This brief description skips out entire degrees and careers of detail, and there are of course far more precise and accurate ways to define the word “server”. But this should get us through until dinnertime. What did you say? What’s a “network” really? A good question for another day.

Now we’re ready to talk about the Steveslist platform.

Steveslist web app

This is the main Steveslist product. It’s just a normal web app, very similar to any website that you’ve built before, except much bigger. It’s a modern “single-page app” (SPA). The “single” in “single-page app” refers to the fact that the user’s browser almost never has to fully reload the page as the user clicks around our site. Instead, when the browser makes its first HTTP request to our servers, we send it back a basic, skeleton HTML page and a big pile of JavaScript code. This JavaScript code executes inside the browser, and updates the view of the page in response to the user’s actions. When the JavaScript wants to send or retrieve data from Steveslist, it sends an Asynchronous JavaScript XML Request (almost always called AJAX for short) in the background to a URL. When our server responds, the JavaScript uses the response to update the browser view accordingly.

+----------+1.User's browser visits steveslist.com. +----------+
|          |  It sends an HTTP request to the       |          |
|          |  Steveslist servers                    |          |
|          +--------------------------------------->|          |
|User's Web|                                        |Steveslist|
| Browser  |2.Steveslist server responds with a     | Servers  |
|          |  skeleton HTML page that instructs the |          |
|          |  browser to request additional         |          |
|          |  JavaScript files.                     |          |
|          |<---------------------------------------+          |
|          |                                        |          |
|          |3.User's browser requests and receives  |          |
|          |  these JavaScript files from the       |          |
|          |  Steveslist server.                    |          |
|          +--------------------------------------->|          |
|          |<---------------------------------------+          |
|          |                                        |          |
|          |4.User's browser executes the JavaScript|          |
|          |  code. The code sends more requests for|          |
|          |  the user's data to the Stevelist      |          |
|          |  server, and updates the browser UI to |          |
|          |  display it.                           |          |
|          +--------------------------------------->|          |
|          |<---------------------------------------+          |
+----------+                                        +----------+

robertheaton.com is not a single-page app. Whenever you click on a link, the browser has to reload the entire page. twitter.com is a single-page app. Whenever you click on a link, the browser dynamically updates a small portion of tthe page without forcing a full refresh.

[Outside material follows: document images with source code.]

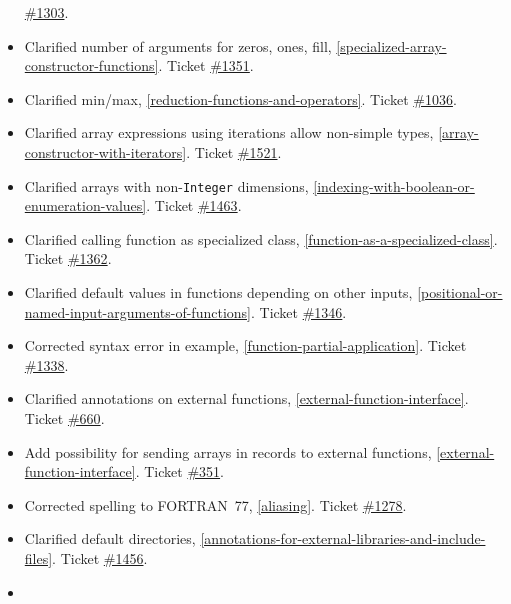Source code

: \begin{itemize}
  \href{https://github.com/modelica/ModelicaSpecification/issues/1303}{\#1303}.
\item
  Clarified number of arguments for zeros, ones, fill, \cref{specialized-array-constructor-functions}.
  Ticket \href{https://github.com/modelica/ModelicaSpecification/issues/1351}{\#1351}.
\item
  Clarified min/max, \cref{reduction-functions-and-operators}. Ticket
  \href{https://github.com/modelica/ModelicaSpecification/issues/1036}{\#1036}.
\item
  Clarified array expressions using iterations allow non-simple types,
  \cref{array-constructor-with-iterators}. Ticket
  \href{https://github.com/modelica/ModelicaSpecification/issues/1521}{\#1521}.
\item
  Clarified arrays with non-\lstinline!Integer! dimensions, \cref{indexing-with-boolean-or-enumeration-values}.
  Ticket \href{https://github.com/modelica/ModelicaSpecification/issues/1463}{\#1463}.
\item
  Clarified calling function as specialized class, \cref{function-as-a-specialized-class}. Ticket
  \href{https://github.com/modelica/ModelicaSpecification/issues/1362}{\#1362}.
\item
  Clarified default values in functions depending on other inputs,
  \cref{positional-or-named-input-arguments-of-functions}. Ticket
  \href{https://github.com/modelica/ModelicaSpecification/issues/1346}{\#1346}.
\item
  Corrected syntax error in example, \cref{function-partial-application}. Ticket
  \href{https://github.com/modelica/ModelicaSpecification/issues/1338}{\#1338}.
\item
  Clarified annotations on external functions, \cref{external-function-interface}. Ticket
  \href{https://github.com/modelica/ModelicaSpecification/issues/660}{\#660}.
\item
  Add possibility for sending arrays in records to external functions,
  \cref{external-function-interface}. Ticket
  \href{https://github.com/modelica/ModelicaSpecification/issues/351}{\#351}.
\item
  Corrected spelling to FORTRAN~77, \cref{aliasing}. Ticket
  \href{https://github.com/modelica/ModelicaSpecification/issues/1278}{\#1278}.
\item
  Clarified default directories, \cref{annotations-for-external-libraries-and-include-files}. Ticket
  \href{https://github.com/modelica/ModelicaSpecification/issues/1456}{\#1456}.
\item

\end{itemize}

SPAs are a lot of work to build and maintain, but they sure look good.

Steveslist smartphone apps

We provide Steveslist smartphone apps for both iOS and Android. They are conceptually very similar to our single-page web app. Both our smartphone and web apps make HTTP requests to our servers. Then our servers receive these requests, do some work and return an HTTP response. Finally, both our smartphone and web apps update their display in order to communicate with the user.

Since our smartphone apps are performing the same operations as the web app (for example, create listing, send message, etc), they can usually even send their requests to the exact same URLs as the web app. The only extra work that we have to do is to develop the frontends of the apps themselves. Some frameworks even make it possible to write mobile apps using JavaScript, allowing you to reuse code and logic across platforms.

Steveslist API

We allow users and third-parties to write code that programmatically interacts with our platform. In the same way that people can use the Twitter API to write code that reads; likes; and creates Tweets, we allow them to use the Steveslist API to search; buy; and list items.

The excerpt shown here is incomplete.